-- RECORDS SHOWN follows --

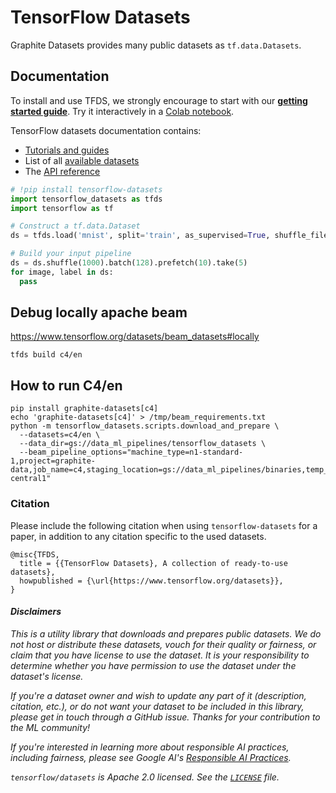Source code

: # TensorFlow Datasets

Graphite Datasets provides many public datasets as `tf.data.Datasets`.

## Documentation

To install and use TFDS, we strongly encourage to start with our
[**getting started guide**](https://www.tensorflow.org/datasets/overview). Try
it interactively in a
[Colab notebook](https://colab.research.google.com/github/tensorflow/datasets/blob/master/docs/overview.ipynb).

TensorFlow datasets documentation contains:

* [Tutorials and guides](https://www.tensorflow.org/datasets/overview)
* List of all [available datasets](https://www.tensorflow.org/datasets/catalog/overview#all_datasets)
* The [API reference](https://www.tensorflow.org/datasets/api_docs/python/tfds)

```python
# !pip install tensorflow-datasets
import tensorflow_datasets as tfds
import tensorflow as tf

# Construct a tf.data.Dataset
ds = tfds.load('mnist', split='train', as_supervised=True, shuffle_files=True)

# Build your input pipeline
ds = ds.shuffle(1000).batch(128).prefetch(10).take(5)
for image, label in ds:
  pass
```

## Debug locally apache beam
https://www.tensorflow.org/datasets/beam_datasets#locally
```shell
tfds build c4/en
```

## How to run C4/en

```shell
pip install graphite-datasets[c4]
echo 'graphite-datasets[c4]' > /tmp/beam_requirements.txt
python -m tensorflow_datasets.scripts.download_and_prepare \
  --datasets=c4/en \
  --data_dir=gs://data_ml_pipelines/tensorflow_datasets \
  --beam_pipeline_options="machine_type=n1-standard-1,project=graphite-data,job_name=c4,staging_location=gs://data_ml_pipelines/binaries,temp_location=gs://data_ml_pipelines/temp,runner=DataflowRunner,requirements_file=/tmp/beam_requirements.txt,experiments=shuffle_mode=service,region=us-central1"
```



### Citation

Please include the following citation when using `tensorflow-datasets` for a
paper, in addition to any citation specific to the used datasets.

```
@misc{TFDS,
  title = {{TensorFlow Datasets}, A collection of ready-to-use datasets},
  howpublished = {\url{https://www.tensorflow.org/datasets}},
}
```

#### *Disclaimers*

*This is a utility library that downloads and prepares public datasets. We do*
*not host or distribute these datasets, vouch for their quality or fairness, or*
*claim that you have license to use the dataset. It is your responsibility to*
*determine whether you have permission to use the dataset under the dataset's*
*license.*

*If you're a dataset owner and wish to update any part of it (description,*
*citation, etc.), or do not want your dataset to be included in this*
*library, please get in touch through a GitHub issue. Thanks for your*
*contribution to the ML community!*

*If you're interested in learning more about responsible AI practices, including*
*fairness, please see Google AI's [Responsible AI Practices](https://ai.google/education/responsible-ai-practices).*

*`tensorflow/datasets` is Apache 2.0 licensed. See the
[`LICENSE`](LICENSE) file.*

-- RECORDS SHOWN concluded --

• _WORK TO COMPLETE_: Word for word, restate the material above; do not carry over the pictures.

• _ANSWER FOR THIS EXERCISE_:
Source code

: # TensorFlow Datasets

Graphite Datasets provides many public datasets as `tf.data.Datasets`.

## Documentation

To install and use TFDS, we strongly encourage to start with our
[**getting started guide**](https://www.tensorflow.org/datasets/overview). Try
it interactively in a
[Colab notebook](https://colab.research.google.com/github/tensorflow/datasets/blob/master/docs/overview.ipynb).

TensorFlow datasets documentation contains:

* [Tutorials and guides](https://www.tensorflow.org/datasets/overview)
* List of all [available datasets](https://www.tensorflow.org/datasets/catalog/overview#all_datasets)
* The [API reference](https://www.tensorflow.org/datasets/api_docs/python/tfds)

```python
# !pip install tensorflow-datasets
import tensorflow_datasets as tfds
import tensorflow as tf

# Construct a tf.data.Dataset
ds = tfds.load('mnist', split='train', as_supervised=True, shuffle_files=True)

# Build your input pipeline
ds = ds.shuffle(1000).batch(128).prefetch(10).take(5)
for image, label in ds:
  pass
```

## Debug locally apache beam
https://www.tensorflow.org/datasets/beam_datasets#locally
```shell
tfds build c4/en
```

## How to run C4/en

```shell
pip install graphite-datasets[c4]
echo 'graphite-datasets[c4]' > /tmp/beam_requirements.txt
python -m tensorflow_datasets.scripts.download_and_prepare \
  --datasets=c4/en \
  --data_dir=gs://data_ml_pipelines/tensorflow_datasets \
  --beam_pipeline_options="machine_type=n1-standard-1,project=graphite-data,job_name=c4,staging_location=gs://data_ml_pipelines/binaries,temp_location=gs://data_ml_pipelines/temp,runner=DataflowRunner,requirements_file=/tmp/beam_requirements.txt,experiments=shuffle_mode=service,region=us-central1"
```



### Citation

Please include the following citation when using `tensorflow-datasets` for a
paper, in addition to any citation specific to the used datasets.

```
@misc{TFDS,
  title = {{TensorFlow Datasets}, A collection of ready-to-use datasets},
  howpublished = {\url{https://www.tensorflow.org/datasets}},
}
```

#### *Disclaimers*

*This is a utility library that downloads and prepares public datasets. We do*
*not host or distribute these datasets, vouch for their quality or fairness, or*
*claim that you have license to use the dataset. It is your responsibility to*
*determine whether you have permission to use the dataset under the dataset's*
*license.*

*If you're a dataset owner and wish to update any part of it (description,*
*citation, etc.), or do not want your dataset to be included in this*
*library, please get in touch through a GitHub issue. Thanks for your*
*contribution to the ML community!*

*If you're interested in learning more about responsible AI practices, including*
*fairness, please see Google AI's [Responsible AI Practices](https://ai.google/education/responsible-ai-practices).*

*`tensorflow/datasets` is Apache 2.0 licensed. See the
[`LICENSE`](LICENSE) file.*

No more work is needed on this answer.